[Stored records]
[Start of Attachment]

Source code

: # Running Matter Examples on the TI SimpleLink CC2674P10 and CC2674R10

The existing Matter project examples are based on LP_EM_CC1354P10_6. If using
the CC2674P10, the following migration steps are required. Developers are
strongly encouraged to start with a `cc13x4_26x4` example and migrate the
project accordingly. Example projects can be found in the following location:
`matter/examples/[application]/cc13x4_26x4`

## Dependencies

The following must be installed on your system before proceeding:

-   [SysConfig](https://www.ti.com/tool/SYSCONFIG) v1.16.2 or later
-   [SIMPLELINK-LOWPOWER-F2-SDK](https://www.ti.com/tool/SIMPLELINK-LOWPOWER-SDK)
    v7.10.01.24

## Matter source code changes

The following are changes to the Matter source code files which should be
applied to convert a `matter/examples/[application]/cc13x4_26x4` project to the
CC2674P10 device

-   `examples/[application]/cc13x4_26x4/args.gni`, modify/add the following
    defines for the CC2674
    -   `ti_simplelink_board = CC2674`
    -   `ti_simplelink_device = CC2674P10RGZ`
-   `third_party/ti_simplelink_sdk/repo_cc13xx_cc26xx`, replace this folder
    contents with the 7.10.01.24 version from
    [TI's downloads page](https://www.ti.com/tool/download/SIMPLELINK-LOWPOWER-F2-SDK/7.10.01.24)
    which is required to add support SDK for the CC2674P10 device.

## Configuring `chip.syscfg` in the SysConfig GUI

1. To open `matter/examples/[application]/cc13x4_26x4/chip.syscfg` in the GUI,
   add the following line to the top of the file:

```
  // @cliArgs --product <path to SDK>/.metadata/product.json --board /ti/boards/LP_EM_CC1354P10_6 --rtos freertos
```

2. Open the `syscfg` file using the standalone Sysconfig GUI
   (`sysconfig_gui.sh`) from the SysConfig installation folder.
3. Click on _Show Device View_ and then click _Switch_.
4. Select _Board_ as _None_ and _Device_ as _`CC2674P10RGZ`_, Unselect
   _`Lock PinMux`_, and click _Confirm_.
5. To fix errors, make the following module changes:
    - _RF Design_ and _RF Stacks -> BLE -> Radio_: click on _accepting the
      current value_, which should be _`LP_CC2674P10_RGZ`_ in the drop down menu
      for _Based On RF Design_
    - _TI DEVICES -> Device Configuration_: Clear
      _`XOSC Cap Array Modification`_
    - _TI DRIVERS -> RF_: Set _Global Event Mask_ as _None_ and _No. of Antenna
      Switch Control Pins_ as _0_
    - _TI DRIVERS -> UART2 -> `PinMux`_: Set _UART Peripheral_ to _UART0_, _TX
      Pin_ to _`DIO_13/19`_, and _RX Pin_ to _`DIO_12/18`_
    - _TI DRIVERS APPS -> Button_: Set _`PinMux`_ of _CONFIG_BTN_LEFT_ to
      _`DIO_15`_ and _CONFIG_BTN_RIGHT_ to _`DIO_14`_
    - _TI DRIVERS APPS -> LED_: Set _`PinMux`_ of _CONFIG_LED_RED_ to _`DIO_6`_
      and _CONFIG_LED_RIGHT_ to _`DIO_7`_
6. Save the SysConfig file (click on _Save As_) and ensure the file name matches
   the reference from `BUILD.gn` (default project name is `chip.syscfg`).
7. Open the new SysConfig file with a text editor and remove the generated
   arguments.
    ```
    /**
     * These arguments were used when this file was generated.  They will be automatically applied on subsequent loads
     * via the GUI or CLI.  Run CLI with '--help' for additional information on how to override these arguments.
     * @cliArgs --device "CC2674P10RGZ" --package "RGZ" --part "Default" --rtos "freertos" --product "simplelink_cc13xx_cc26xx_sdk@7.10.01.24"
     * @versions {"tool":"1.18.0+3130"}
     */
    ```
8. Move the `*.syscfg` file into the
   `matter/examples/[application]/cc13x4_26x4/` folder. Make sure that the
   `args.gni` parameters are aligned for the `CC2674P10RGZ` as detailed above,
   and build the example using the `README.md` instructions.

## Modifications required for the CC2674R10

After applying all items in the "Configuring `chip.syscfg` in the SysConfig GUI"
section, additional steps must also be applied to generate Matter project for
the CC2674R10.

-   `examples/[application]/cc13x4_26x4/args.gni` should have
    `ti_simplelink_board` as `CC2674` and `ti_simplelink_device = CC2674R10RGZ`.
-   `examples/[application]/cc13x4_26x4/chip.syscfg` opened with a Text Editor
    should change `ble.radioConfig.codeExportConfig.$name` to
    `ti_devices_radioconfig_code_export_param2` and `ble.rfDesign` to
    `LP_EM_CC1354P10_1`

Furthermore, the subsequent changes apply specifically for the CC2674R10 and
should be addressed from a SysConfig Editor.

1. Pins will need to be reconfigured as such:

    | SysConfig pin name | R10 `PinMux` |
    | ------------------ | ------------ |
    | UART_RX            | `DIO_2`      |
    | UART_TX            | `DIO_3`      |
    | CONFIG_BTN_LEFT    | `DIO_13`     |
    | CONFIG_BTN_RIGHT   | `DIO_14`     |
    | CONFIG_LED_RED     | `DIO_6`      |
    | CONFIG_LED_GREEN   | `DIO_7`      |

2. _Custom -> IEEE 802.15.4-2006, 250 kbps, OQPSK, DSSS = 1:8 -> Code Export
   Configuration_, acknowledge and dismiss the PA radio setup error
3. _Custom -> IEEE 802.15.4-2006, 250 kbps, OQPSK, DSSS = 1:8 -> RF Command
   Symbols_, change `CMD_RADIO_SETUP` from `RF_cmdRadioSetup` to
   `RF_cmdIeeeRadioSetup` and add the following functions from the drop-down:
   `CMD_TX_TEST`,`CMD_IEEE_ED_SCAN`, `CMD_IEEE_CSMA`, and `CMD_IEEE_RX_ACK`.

[End of Attachment]

*TASK BRIEF:*
Copy out every line of the data above, exactly as given.

*RESULT OF THIS EXERCISE:*
Source code

: # Running Matter Examples on the TI SimpleLink CC2674P10 and CC2674R10

The existing Matter project examples are based on LP_EM_CC1354P10_6. If using
the CC2674P10, the following migration steps are required. Developers are
strongly encouraged to start with a `cc13x4_26x4` example and migrate the
project accordingly. Example projects can be found in the following location:
`matter/examples/[application]/cc13x4_26x4`

## Dependencies

The following must be installed on your system before proceeding:

-   [SysConfig](https://www.ti.com/tool/SYSCONFIG) v1.16.2 or later
-   [SIMPLELINK-LOWPOWER-F2-SDK](https://www.ti.com/tool/SIMPLELINK-LOWPOWER-SDK)
    v7.10.01.24

## Matter source code changes

The following are changes to the Matter source code files which should be
applied to convert a `matter/examples/[application]/cc13x4_26x4` project to the
CC2674P10 device

-   `examples/[application]/cc13x4_26x4/args.gni`, modify/add the following
    defines for the CC2674
    -   `ti_simplelink_board = CC2674`
    -   `ti_simplelink_device = CC2674P10RGZ`
-   `third_party/ti_simplelink_sdk/repo_cc13xx_cc26xx`, replace this folder
    contents with the 7.10.01.24 version from
    [TI's downloads page](https://www.ti.com/tool/download/SIMPLELINK-LOWPOWER-F2-SDK/7.10.01.24)
    which is required to add support SDK for the CC2674P10 device.

## Configuring `chip.syscfg` in the SysConfig GUI

1. To open `matter/examples/[application]/cc13x4_26x4/chip.syscfg` in the GUI,
   add the following line to the top of the file:

```
  // @cliArgs --product <path to SDK>/.metadata/product.json --board /ti/boards/LP_EM_CC1354P10_6 --rtos freertos
```

2. Open the `syscfg` file using the standalone Sysconfig GUI
   (`sysconfig_gui.sh`) from the SysConfig installation folder.
3. Click on _Show Device View_ and then click _Switch_.
4. Select _Board_ as _None_ and _Device_ as _`CC2674P10RGZ`_, Unselect
   _`Lock PinMux`_, and click _Confirm_.
5. To fix errors, make the following module changes:
    - _RF Design_ and _RF Stacks -> BLE -> Radio_: click on _accepting the
      current value_, which should be _`LP_CC2674P10_RGZ`_ in the drop down menu
      for _Based On RF Design_
    - _TI DEVICES -> Device Configuration_: Clear
      _`XOSC Cap Array Modification`_
    - _TI DRIVERS -> RF_: Set _Global Event Mask_ as _None_ and _No. of Antenna
      Switch Control Pins_ as _0_
    - _TI DRIVERS -> UART2 -> `PinMux`_: Set _UART Peripheral_ to _UART0_, _TX
      Pin_ to _`DIO_13/19`_, and _RX Pin_ to _`DIO_12/18`_
    - _TI DRIVERS APPS -> Button_: Set _`PinMux`_ of _CONFIG_BTN_LEFT_ to
      _`DIO_15`_ and _CONFIG_BTN_RIGHT_ to _`DIO_14`_
    - _TI DRIVERS APPS -> LED_: Set _`PinMux`_ of _CONFIG_LED_RED_ to _`DIO_6`_
      and _CONFIG_LED_RIGHT_ to _`DIO_7`_
6. Save the SysConfig file (click on _Save As_) and ensure the file name matches
   the reference from `BUILD.gn` (default project name is `chip.syscfg`).
7. Open the new SysConfig file with a text editor and remove the generated
   arguments.
    ```
    /**
     * These arguments were used when this file was generated.  They will be automatically applied on subsequent loads
     * via the GUI or CLI.  Run CLI with '--help' for additional information on how to override these arguments.
     * @cliArgs --device "CC2674P10RGZ" --package "RGZ" --part "Default" --rtos "freertos" --product "simplelink_cc13xx_cc26xx_sdk@7.10.01.24"
     * @versions {"tool":"1.18.0+3130"}
     */
    ```
8. Move the `*.syscfg` file into the
   `matter/examples/[application]/cc13x4_26x4/` folder. Make sure that the
   `args.gni` parameters are aligned for the `CC2674P10RGZ` as detailed above,
   and build the example using the `README.md` instructions.

## Modifications required for the CC2674R10

After applying all items in the "Configuring `chip.syscfg` in the SysConfig GUI"
section, additional steps must also be applied to generate Matter project for
the CC2674R10.

-   `examples/[application]/cc13x4_26x4/args.gni` should have
    `ti_simplelink_board` as `CC2674` and `ti_simplelink_device = CC2674R10RGZ`.
-   `examples/[application]/cc13x4_26x4/chip.syscfg` opened with a Text Editor
    should change `ble.radioConfig.codeExportConfig.$name` to
    `ti_devices_radioconfig_code_export_param2` and `ble.rfDesign` to
    `LP_EM_CC1354P10_1`

Furthermore, the subsequent changes apply specifically for the CC2674R10 and
should be addressed from a SysConfig Editor.

1. Pins will need to be reconfigured as such:

    | SysConfig pin name | R10 `PinMux` |
    | ------------------ | ------------ |
    | UART_RX            | `DIO_2`      |
    | UART_TX            | `DIO_3`      |
    | CONFIG_BTN_LEFT    | `DIO_13`     |
    | CONFIG_BTN_RIGHT   | `DIO_14`     |
    | CONFIG_LED_RED     | `DIO_6`      |
    | CONFIG_LED_GREEN   | `DIO_7`      |

2. _Custom -> IEEE 802.15.4-2006, 250 kbps, OQPSK, DSSS = 1:8 -> Code Export
   Configuration_, acknowledge and dismiss the PA radio setup error
3. _Custom -> IEEE 802.15.4-2006, 250 kbps, OQPSK, DSSS = 1:8 -> RF Command
   Symbols_, change `CMD_RADIO_SETUP` from `RF_cmdRadioSetup` to
   `RF_cmdIeeeRadioSetup` and add the following functions from the drop-down:
   `CMD_TX_TEST`,`CMD_IEEE_ED_SCAN`, `CMD_IEEE_CSMA`, and `CMD_IEEE_RX_ACK`.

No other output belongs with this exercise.